### Entries provided

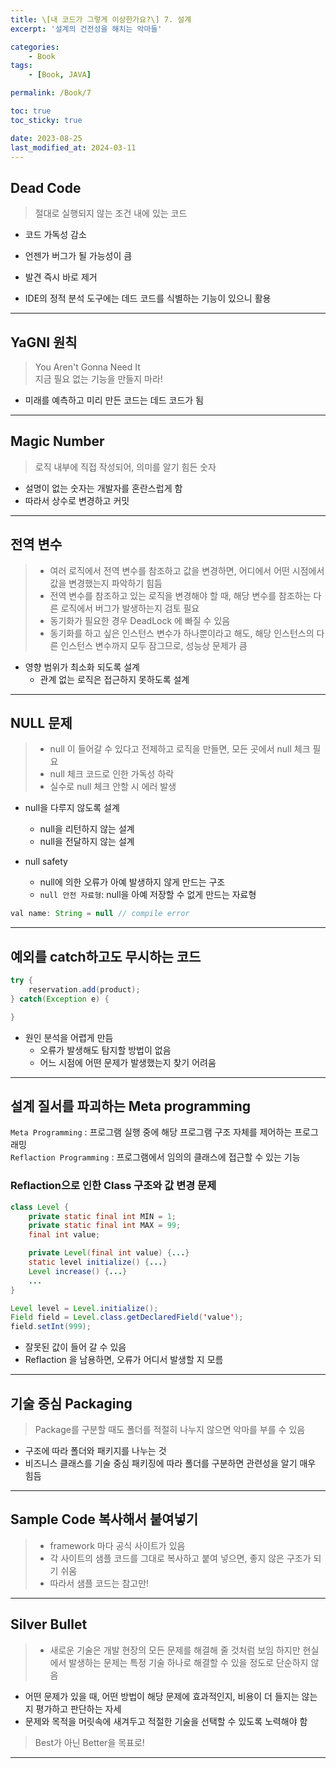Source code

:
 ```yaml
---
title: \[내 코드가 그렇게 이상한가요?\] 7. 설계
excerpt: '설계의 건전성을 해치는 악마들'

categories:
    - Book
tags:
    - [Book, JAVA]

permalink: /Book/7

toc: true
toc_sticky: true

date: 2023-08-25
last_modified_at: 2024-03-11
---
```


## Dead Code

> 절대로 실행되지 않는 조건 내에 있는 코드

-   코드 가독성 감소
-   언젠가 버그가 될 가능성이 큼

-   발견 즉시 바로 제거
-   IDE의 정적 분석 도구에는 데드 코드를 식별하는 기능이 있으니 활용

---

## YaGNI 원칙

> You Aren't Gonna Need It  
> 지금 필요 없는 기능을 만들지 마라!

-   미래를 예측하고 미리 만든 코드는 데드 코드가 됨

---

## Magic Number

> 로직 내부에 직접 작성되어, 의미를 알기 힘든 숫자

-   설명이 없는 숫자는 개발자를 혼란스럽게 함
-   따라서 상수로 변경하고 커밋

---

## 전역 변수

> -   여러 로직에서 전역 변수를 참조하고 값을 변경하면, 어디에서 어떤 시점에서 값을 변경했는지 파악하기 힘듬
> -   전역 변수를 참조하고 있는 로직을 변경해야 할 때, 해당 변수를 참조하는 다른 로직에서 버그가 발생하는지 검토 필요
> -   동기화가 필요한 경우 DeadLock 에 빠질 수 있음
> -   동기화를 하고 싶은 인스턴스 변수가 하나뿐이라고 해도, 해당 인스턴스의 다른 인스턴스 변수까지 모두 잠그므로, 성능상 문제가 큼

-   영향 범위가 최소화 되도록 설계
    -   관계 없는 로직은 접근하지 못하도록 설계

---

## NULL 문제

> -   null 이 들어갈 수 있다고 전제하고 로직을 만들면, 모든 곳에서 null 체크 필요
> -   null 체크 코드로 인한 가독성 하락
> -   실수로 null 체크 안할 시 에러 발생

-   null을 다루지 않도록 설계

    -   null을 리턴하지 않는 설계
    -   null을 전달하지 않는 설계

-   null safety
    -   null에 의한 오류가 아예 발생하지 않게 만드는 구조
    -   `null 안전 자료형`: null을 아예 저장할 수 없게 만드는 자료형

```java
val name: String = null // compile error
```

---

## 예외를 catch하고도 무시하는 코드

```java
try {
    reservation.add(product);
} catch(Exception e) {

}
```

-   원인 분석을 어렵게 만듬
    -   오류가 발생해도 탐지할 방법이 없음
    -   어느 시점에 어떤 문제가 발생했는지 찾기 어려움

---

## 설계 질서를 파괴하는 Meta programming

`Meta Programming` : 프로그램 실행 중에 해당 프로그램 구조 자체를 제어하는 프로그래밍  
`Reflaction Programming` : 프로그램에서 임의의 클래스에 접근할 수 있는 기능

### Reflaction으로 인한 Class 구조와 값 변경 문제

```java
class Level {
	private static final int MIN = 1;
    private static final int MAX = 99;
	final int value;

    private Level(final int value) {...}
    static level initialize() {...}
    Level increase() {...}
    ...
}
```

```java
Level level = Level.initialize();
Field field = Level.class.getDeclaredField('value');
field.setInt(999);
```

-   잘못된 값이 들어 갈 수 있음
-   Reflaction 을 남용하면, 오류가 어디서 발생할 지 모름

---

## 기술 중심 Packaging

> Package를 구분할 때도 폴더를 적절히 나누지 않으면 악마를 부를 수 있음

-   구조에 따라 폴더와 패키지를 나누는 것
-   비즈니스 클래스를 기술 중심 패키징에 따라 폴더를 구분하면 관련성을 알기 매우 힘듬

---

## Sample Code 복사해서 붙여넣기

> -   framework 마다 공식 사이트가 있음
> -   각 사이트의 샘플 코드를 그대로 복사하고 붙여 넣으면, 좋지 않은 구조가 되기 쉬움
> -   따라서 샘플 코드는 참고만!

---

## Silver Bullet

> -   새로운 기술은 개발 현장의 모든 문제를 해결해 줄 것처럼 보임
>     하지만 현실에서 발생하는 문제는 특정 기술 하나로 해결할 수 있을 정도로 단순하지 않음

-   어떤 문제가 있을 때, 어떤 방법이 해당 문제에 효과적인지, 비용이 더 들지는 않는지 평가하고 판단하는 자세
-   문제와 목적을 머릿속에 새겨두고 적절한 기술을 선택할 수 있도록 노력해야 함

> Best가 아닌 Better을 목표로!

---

--

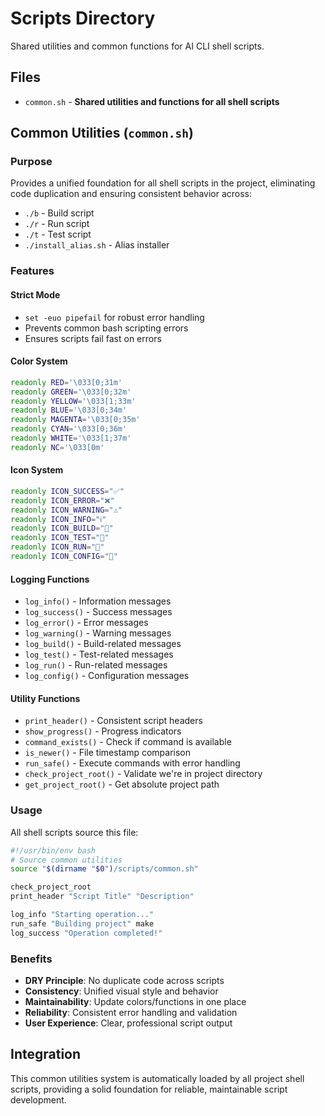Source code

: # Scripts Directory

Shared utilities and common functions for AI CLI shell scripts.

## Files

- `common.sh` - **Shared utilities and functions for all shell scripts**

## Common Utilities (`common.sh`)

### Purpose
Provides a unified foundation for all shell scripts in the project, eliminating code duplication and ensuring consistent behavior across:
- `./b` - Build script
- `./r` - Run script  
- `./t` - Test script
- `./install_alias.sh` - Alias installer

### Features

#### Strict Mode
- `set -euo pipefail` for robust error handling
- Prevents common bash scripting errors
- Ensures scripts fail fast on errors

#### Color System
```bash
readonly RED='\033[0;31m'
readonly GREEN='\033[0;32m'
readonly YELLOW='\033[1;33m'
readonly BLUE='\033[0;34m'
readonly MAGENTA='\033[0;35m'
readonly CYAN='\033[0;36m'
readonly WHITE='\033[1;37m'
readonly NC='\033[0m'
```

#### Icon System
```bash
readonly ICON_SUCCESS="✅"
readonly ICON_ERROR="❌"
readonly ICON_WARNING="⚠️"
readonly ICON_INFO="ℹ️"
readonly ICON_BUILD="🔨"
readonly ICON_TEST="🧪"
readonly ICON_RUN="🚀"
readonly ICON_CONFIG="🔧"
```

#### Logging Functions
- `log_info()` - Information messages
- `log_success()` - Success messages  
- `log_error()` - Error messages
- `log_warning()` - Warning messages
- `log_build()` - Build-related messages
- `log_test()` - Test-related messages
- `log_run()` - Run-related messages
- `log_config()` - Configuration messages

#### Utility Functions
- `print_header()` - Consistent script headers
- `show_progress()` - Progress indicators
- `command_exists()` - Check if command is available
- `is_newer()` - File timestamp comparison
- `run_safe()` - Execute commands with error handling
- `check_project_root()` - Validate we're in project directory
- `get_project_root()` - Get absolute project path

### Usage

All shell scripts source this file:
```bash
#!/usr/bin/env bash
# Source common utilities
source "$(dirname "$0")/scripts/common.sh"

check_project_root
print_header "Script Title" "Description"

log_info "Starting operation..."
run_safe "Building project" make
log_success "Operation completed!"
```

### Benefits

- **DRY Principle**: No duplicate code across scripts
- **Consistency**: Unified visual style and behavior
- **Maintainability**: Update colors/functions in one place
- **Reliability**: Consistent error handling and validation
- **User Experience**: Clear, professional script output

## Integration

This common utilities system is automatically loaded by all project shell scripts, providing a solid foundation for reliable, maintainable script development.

### Your task
Every line of the listing that includes the word "handling" forms the answer.

### Solution for this problem
- `set -euo pipefail` for robust error handling
- `run_safe()` - Execute commands with error handling
- **Reliability**: Consistent error handling and validation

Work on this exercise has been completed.